Further, and perhaps most significantly, by the time the plea colloquy occurs, the plea bargaining process is over—and with it, defense counsel’s opportunity to negotiate and advise the client based on an adequate understanding of deportation consequences. Counsel is obligated to effectively investigate and advise his client regarding immigration consequences “[b]efore [the client] decid[es] whether to plead guilty,” a decision made before the judicial plea colloquy occurs. See Padilla, 559 U.S. at 364 (emphasis added). If the negotiation process that preceded the plea hearing was not informed by counsel and his client’s consideration of the immigration consequences of the plea, a judge’s statement that warns the defendant of likely deportation, provided after counsel’s opportunity to effectively represent and advise his client has passed, does not alone prevent or remedy any prejudice that may have been caused by counsel’s deficient representation nor does it foreclose the defendant’s ability to bring a Sixth Amendment claim of ineffective assistance of counsel.

Because “an intelligent assessment of the relative advantages of pleading guilty is frequently impossible without the assistance of an attorney,” Brady v.
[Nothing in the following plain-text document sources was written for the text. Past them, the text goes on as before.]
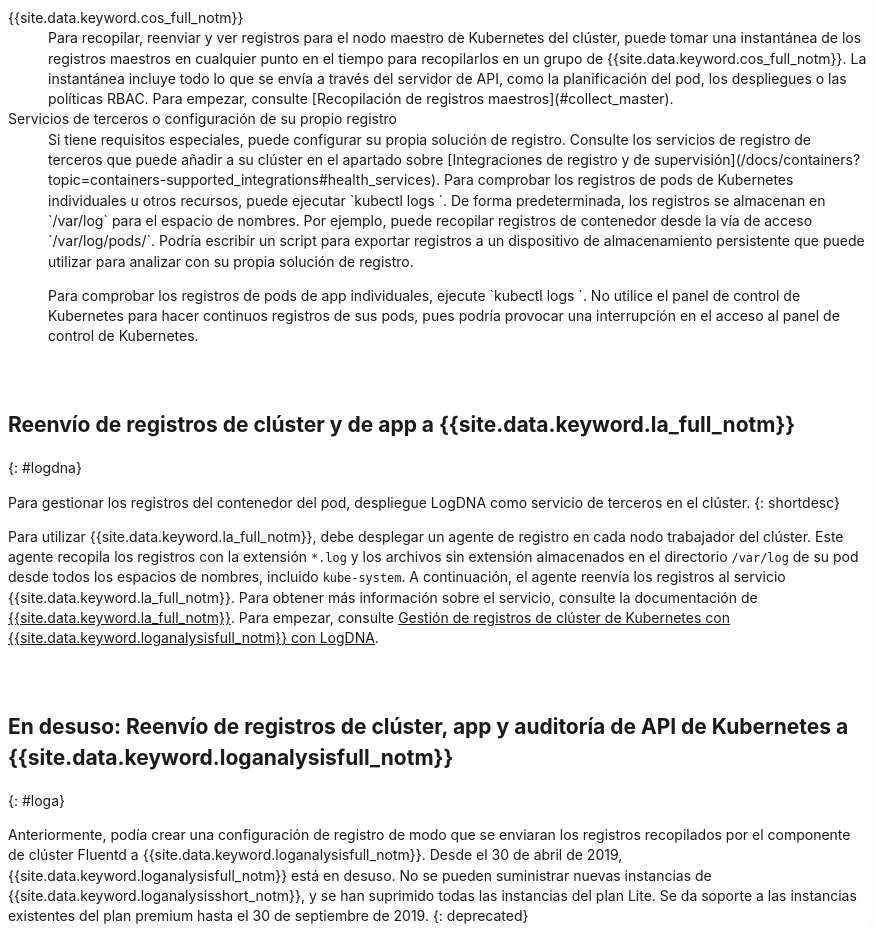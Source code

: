 <dt>{{site.data.keyword.cos_full_notm}}</dt>
<dd>Para recopilar, reenviar y ver registros para el nodo maestro de Kubernetes del clúster, puede tomar una instantánea de los registros maestros en cualquier punto en el tiempo para recopilarlos en un grupo de {{site.data.keyword.cos_full_notm}}. La instantánea incluye todo lo que se envía a través del servidor de API, como la planificación del pod, los despliegues o las políticas RBAC. Para empezar, consulte [Recopilación de registros maestros](#collect_master).</dd>

<dt>Servicios de terceros o configuración de su propio registro</dt>
<dd>Si tiene requisitos especiales, puede configurar su propia solución de registro. Consulte los servicios de registro de terceros que puede añadir a su clúster en el apartado sobre [Integraciones de registro y de supervisión](/docs/containers?topic=containers-supported_integrations#health_services). Para comprobar los registros de pods de Kubernetes individuales u otros recursos, puede ejecutar `kubectl logs <resource_name>`. De forma predeterminada, los registros se almacenan en `/var/log` para el espacio de nombres. Por ejemplo, puede recopilar registros de contenedor desde la vía de acceso `/var/log/pods/`. Podría escribir un script para exportar registros a un dispositivo de almacenamiento persistente que puede utilizar para analizar con su propia solución de registro.<p class="important">Para comprobar los registros de pods de app individuales, ejecute `kubectl logs <pod name>`. No utilice el panel de control de Kubernetes para hacer continuos registros de sus pods, pues podría provocar una interrupción en el acceso al panel de control de Kubernetes.</p></dd>

</dl>

<br />


## Reenvío de registros de clúster y de app a {{site.data.keyword.la_full_notm}}
{: #logdna}

Para gestionar los registros del contenedor del pod, despliegue LogDNA como servicio de terceros en el clúster.
{: shortdesc}

Para utilizar {{site.data.keyword.la_full_notm}}, debe desplegar un agente de registro en cada nodo trabajador del clúster. Este agente recopila los registros con la extensión `*.log` y los archivos sin extensión almacenados en el directorio `/var/log` de su pod desde todos los espacios de nombres, incluido `kube-system`. A continuación, el agente reenvía los registros al servicio {{site.data.keyword.la_full_notm}}. Para obtener más información sobre el servicio, consulte la documentación de [{{site.data.keyword.la_full_notm}}](/docs/services/Log-Analysis-with-LogDNA?topic=LogDNA-about). Para empezar, consulte
[Gestión de registros de clúster de Kubernetes con {{site.data.keyword.loganalysisfull_notm}} con LogDNA](/docs/services/Log-Analysis-with-LogDNA/tutorials?topic=LogDNA-kube#kube).

<br />


## En desuso: Reenvío de registros de clúster, app y auditoría de API de Kubernetes a {{site.data.keyword.loganalysisfull_notm}}
{: #loga}

Anteriormente, podía crear una configuración de registro de modo que se enviaran los registros recopilados por el componente de clúster Fluentd a {{site.data.keyword.loganalysisfull_notm}}. Desde el 30 de abril de 2019, {{site.data.keyword.loganalysisfull_notm}} está en desuso. No se pueden suministrar nuevas instancias de {{site.data.keyword.loganalysisshort_notm}}, y se han suprimido todas las instancias del plan Lite. Se da soporte a las instancias existentes del plan premium hasta el 30 de septiembre de 2019.
{: deprecated}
United States, 397 U.S. 742, 748 n.6 (1970), information regarding deportation disclosed by the judge for the first time at the plea colloquy may not spur a noncitizen defendant to reassess the advantages and disadvantages of a plea that her attorney has advised her to take. See Padilla, 559 U.S. at 370-71 (stating that noncitizens are “a class of clients least able to represent themselves”). As Batamula asserts on appeal, it defies logic to presume that a defendant can instantaneously and properly assess the full implications of the district court’s warning at the colloquy if his attorney has failed to advise him of that danger and failed to advocate for his avoidance of it by, for example, seeking a more favorable plea bargain before the plea proceeding commences. Rather, a defendant at a plea colloquy who receives a judicial admonishment that deportation is “likely,” but who has not received effective advice from counsel, may reasonably “interpret[] his lawyer’s silence [in the face of the admonition] to mean that pleading guilty would not place him in jeopardy of deportation[.]” See United States v. Bonilla, 637 F.3d 980, 984-85 (9th Cir. 2011). As the commentary to the American Bar Association’s Standards aptly states:

The court’s warning comes just before the plea is taken, and may not afford time for mature reflection. The defendant cannot, without risk of making damaging admissions, discuss candidly with the court the questions he or she may have. Moreover, there are relevant considerations which will not be covered by the judge in his or her admonition. A defendant needs to know, for example, the probability of conviction in the event of trial. Because this requires a careful evaluation of problems of proof and of possible defenses, few defendants can make this appraisal without the aid of counsel.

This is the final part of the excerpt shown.